How to complete this task: What lines in the data below mention the string "item"? Copy them out.

Materials provided:
Segment Open

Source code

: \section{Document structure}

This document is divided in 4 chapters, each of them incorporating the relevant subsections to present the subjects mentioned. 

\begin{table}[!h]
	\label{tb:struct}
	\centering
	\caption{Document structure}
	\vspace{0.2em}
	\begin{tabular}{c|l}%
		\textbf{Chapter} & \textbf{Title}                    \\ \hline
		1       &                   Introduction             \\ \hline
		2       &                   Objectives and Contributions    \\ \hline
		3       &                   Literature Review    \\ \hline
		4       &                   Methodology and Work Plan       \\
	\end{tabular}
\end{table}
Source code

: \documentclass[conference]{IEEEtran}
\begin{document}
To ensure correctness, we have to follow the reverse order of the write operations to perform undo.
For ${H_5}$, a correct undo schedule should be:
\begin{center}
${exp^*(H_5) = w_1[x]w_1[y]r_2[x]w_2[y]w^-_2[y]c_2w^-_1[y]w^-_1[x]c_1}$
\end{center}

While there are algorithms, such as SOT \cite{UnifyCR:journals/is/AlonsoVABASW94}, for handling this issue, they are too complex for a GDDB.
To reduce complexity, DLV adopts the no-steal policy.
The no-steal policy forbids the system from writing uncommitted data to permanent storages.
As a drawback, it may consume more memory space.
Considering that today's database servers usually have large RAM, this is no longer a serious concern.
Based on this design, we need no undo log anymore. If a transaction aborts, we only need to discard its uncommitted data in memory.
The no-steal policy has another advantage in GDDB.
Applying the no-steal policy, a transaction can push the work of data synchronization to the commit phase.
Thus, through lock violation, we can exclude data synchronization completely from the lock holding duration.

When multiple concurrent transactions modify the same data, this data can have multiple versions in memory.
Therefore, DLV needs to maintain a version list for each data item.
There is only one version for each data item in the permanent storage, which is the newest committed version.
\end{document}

Segment Closed

Response box:
Therefore, DLV needs to maintain a version list for each data item.
There is only one version for each data item in the permanent storage, which is the newest committed version.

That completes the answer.